On my reading, this was not stated in the article.
Which presupposes that high status institutions don’t bother themselves with such vulgar low status occupations as agriculture.
What then is your explanation for discrimination against ROTC members.
Your reading is very strange:
The article states: Participation in such Red State activities as high school ROTC, 4-H clubs, or the Future Farmers of America was found to reduce very substantially a student’s chances of gaining admission to the competitive private colleges in the NSCE database on an all-other-things-considered basis.
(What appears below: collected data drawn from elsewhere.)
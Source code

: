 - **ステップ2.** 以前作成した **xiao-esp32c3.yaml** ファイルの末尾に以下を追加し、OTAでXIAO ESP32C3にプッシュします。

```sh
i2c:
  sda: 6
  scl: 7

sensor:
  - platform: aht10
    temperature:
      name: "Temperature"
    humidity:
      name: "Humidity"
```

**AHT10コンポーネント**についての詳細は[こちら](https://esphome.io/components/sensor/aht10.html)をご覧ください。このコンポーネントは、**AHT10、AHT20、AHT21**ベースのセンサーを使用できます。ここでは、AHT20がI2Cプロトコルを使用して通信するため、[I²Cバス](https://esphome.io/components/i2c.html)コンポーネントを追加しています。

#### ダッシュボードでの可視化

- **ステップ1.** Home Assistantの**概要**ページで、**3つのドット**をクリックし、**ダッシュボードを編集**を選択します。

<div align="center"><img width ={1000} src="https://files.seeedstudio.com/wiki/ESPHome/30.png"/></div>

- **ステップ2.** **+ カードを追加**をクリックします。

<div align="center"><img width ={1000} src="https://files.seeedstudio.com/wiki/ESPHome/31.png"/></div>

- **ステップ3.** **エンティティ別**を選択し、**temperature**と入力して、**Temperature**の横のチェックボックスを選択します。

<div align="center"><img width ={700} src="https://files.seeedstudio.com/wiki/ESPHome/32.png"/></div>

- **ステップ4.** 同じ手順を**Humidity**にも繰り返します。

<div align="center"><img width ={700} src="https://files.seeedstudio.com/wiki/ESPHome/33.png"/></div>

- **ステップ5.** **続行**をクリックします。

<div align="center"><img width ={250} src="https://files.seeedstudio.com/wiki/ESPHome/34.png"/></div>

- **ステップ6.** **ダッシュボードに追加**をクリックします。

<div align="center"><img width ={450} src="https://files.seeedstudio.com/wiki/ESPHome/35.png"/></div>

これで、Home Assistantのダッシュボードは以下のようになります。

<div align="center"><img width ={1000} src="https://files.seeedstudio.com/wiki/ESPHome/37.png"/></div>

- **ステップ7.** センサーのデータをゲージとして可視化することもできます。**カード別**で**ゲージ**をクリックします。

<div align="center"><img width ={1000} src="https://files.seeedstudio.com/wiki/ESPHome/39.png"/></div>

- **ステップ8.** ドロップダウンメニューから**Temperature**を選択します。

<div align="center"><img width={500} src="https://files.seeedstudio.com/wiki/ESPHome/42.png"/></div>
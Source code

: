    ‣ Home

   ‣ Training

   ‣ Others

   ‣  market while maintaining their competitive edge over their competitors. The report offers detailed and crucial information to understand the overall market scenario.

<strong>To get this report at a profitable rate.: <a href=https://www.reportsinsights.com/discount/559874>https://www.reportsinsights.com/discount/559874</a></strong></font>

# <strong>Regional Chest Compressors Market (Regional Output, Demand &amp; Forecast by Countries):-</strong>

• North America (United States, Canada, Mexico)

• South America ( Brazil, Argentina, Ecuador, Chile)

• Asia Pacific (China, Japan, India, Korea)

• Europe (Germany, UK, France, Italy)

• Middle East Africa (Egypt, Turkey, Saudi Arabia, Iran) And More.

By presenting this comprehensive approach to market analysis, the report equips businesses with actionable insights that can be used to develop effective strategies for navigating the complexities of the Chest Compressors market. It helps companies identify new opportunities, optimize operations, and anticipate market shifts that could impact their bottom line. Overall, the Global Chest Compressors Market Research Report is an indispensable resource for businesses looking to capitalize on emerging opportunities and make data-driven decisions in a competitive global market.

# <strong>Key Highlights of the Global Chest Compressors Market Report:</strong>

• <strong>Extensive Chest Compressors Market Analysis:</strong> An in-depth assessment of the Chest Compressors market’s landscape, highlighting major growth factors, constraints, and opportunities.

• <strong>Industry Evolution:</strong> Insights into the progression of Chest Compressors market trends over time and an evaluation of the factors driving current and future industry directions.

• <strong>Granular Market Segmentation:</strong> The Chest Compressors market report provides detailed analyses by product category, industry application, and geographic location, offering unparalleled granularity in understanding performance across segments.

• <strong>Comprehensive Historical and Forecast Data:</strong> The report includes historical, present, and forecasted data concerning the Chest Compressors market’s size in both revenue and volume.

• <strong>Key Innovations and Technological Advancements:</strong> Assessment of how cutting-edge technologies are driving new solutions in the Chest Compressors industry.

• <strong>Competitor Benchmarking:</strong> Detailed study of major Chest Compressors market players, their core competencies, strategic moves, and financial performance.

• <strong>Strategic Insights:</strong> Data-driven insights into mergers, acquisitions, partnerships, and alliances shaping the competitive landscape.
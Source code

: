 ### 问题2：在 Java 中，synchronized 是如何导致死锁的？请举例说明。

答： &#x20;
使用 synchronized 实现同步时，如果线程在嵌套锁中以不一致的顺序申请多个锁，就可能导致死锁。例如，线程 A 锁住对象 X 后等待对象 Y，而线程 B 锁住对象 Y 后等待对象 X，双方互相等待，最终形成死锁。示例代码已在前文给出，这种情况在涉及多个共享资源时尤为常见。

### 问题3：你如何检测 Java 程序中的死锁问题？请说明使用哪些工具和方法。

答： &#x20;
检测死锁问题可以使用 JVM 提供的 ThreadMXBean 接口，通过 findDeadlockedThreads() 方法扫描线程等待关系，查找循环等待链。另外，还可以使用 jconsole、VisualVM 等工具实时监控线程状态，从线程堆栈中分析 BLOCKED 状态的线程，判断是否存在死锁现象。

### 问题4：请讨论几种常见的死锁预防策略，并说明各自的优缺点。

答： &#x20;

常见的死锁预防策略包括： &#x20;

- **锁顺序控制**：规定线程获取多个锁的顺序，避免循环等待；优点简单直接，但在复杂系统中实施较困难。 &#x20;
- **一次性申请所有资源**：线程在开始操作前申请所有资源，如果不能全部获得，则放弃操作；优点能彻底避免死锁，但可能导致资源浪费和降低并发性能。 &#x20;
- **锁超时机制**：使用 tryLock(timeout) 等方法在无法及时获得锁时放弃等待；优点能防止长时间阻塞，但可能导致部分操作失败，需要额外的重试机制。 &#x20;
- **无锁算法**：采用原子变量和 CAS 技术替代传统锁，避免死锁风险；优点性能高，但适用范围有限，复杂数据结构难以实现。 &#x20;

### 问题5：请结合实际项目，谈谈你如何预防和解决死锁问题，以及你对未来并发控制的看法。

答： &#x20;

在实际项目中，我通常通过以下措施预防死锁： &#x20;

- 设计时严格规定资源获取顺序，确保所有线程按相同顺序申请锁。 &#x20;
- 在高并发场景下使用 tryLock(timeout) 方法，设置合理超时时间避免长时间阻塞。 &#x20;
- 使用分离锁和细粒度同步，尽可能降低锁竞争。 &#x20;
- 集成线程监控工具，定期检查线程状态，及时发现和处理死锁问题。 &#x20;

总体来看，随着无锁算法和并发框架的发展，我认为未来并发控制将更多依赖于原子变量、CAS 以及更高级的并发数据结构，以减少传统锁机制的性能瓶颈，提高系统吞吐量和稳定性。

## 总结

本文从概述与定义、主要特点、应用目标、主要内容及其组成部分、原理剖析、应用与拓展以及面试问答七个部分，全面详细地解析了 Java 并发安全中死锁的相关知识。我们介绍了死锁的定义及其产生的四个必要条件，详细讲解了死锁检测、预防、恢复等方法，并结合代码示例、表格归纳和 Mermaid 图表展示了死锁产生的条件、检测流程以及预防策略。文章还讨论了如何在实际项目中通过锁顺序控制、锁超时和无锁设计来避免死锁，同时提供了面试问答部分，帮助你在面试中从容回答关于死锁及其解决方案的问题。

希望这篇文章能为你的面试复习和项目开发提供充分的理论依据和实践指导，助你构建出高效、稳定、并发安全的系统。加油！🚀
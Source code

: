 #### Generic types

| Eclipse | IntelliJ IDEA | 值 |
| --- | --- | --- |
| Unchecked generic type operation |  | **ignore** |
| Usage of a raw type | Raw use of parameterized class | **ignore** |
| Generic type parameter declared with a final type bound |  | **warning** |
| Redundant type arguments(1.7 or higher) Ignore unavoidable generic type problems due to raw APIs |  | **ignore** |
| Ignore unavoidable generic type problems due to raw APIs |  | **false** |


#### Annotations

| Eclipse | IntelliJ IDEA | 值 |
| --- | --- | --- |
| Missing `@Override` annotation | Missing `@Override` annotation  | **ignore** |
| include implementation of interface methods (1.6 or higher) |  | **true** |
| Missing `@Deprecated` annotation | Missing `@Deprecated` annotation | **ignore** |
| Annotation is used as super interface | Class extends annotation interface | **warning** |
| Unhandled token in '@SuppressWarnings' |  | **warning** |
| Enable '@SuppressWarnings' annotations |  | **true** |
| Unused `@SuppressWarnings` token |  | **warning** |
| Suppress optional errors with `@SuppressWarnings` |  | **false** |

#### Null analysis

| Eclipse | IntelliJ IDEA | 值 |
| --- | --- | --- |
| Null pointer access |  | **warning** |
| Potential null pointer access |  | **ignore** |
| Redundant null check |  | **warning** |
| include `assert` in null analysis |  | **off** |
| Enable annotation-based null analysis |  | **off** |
The admissions disadvantage was greatest for those in leadership positions in these activities or those winning honors and awards. “Being an officer or winning awards” for such career-oriented activities as junior ROTC, 4-H, or Future Farmers of America, say Espenshade and Radford, “has a significantly negative association with admission outcomes at highly selective institutions.” Excelling in these activities “is associated with 60 or 65 percent lower odds of admission.”
Emphasis added
UC Berkeley was originally an agriculture school and still maintains an ag department (now under the name of Agricultural and Resource Economics, but that’s common to several schools better known for their ag programs). Stanford’s got one, too. I’m on the wrong coast to know much about the Ivy League, unfortunately.
Ahhh! That’s where the name redneck comes from. I hadn’t even thought about it enough to wonder.